# 1/12th and TC set up summary sheets



## Rich Chang (Sep 25, 2001)

Howdy,

I had posted this on one of the other r/c boards and figured I would also post it here.

1) 1/12th set-up summary sheet

I do not seem to see anyone that has done this so I compiled a single page summary sheet regarding set-up info for 1/12th that I have gathered over time from talking to folks and also from other sources. I keep this in my pit box and reference it during practice/race days.

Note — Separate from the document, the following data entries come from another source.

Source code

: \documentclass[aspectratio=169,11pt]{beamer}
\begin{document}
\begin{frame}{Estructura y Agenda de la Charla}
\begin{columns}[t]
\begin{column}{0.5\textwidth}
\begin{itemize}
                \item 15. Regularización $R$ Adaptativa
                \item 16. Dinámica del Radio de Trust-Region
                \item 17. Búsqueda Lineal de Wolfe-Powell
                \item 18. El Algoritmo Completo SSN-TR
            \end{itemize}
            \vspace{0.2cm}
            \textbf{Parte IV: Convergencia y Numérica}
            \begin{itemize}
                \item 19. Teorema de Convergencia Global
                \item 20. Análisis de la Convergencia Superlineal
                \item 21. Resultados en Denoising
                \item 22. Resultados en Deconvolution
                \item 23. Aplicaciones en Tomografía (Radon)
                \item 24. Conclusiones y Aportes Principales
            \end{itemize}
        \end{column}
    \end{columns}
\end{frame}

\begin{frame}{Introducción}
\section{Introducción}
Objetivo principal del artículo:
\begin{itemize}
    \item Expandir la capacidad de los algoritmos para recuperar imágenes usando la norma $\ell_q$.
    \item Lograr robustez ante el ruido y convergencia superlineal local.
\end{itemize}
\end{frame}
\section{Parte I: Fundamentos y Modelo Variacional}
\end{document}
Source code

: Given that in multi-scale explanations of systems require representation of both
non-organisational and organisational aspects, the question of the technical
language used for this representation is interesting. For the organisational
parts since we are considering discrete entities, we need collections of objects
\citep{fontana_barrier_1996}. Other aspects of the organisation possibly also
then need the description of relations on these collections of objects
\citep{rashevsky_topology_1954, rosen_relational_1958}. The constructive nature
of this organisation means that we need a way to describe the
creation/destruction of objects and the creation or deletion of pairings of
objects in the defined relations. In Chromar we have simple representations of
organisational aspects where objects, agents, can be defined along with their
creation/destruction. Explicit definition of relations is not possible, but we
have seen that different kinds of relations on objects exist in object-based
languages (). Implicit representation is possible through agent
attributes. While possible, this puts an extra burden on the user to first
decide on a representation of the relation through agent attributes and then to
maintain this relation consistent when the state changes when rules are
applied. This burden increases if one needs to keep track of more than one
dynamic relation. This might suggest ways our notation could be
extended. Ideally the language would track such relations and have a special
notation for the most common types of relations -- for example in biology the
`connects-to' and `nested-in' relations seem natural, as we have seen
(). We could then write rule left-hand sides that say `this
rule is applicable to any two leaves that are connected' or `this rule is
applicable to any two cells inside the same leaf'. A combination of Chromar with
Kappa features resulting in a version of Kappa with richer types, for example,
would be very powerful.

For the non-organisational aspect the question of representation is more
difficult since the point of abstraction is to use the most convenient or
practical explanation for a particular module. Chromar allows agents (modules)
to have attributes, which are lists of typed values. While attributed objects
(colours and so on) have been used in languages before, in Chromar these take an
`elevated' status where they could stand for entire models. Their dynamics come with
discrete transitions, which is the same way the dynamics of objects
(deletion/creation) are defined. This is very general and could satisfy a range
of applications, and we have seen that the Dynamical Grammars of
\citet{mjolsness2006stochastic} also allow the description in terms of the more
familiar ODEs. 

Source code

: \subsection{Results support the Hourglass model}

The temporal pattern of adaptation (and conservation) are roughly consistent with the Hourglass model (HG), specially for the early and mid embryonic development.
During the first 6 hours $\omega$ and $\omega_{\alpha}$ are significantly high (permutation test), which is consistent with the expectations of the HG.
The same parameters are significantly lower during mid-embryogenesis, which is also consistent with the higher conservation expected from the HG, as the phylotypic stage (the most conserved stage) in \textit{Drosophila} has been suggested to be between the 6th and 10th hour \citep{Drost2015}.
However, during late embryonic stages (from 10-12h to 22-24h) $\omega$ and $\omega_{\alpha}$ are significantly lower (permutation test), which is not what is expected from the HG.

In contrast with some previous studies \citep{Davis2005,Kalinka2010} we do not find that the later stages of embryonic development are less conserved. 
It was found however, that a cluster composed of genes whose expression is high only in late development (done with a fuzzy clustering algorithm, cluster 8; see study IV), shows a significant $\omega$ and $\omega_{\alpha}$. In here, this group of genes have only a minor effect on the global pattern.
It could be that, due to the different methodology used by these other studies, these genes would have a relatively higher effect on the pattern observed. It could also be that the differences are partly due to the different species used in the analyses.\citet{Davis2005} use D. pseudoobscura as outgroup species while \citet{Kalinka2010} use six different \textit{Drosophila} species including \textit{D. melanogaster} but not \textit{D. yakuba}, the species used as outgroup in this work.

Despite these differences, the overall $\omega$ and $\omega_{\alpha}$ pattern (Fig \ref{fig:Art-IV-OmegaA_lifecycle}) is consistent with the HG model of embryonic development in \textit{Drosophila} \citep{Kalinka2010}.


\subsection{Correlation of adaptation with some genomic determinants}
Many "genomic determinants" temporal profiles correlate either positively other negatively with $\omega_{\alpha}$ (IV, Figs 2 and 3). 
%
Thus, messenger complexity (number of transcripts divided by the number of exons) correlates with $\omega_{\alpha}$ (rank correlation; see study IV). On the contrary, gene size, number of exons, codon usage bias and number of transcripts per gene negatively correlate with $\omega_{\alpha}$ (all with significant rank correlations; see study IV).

I do not take credit for the info, I just compiled it all in a "cheat sheet" that I hope others (especially newbies) will find useful in enjoying 1/12th scale and getting their cars dialed in. Hopefully it will also show folks that are thinking about getting into 1/12th scale that there isn't much to setting up the cars (especially compared to touring cars). 

Oh, most of the info is oriented towards link cars with side springs since I drive a Rev.3, but the same principles apply to T-bar cars.

It is attached to this message -- enjoy.

2) TC set up summary sheet

I have a set up summary sheet for touring cars that I will post soon but I need to verify some of the info b/c I have conflicting info regarding roll-centers. I am pretty sure the info it has is correct, but it assumes that front roll center is the same or lower than the rear roll center.

If anyone would like to proof-read it for me, let me know and I'll email it to you. I don't want to post it on here until I know it has correct info for sure.

-Rich


----------



## HookupsXXX4 (Dec 4, 2003)

Thanks Rich. Always looking for something like this.

Jerry


----------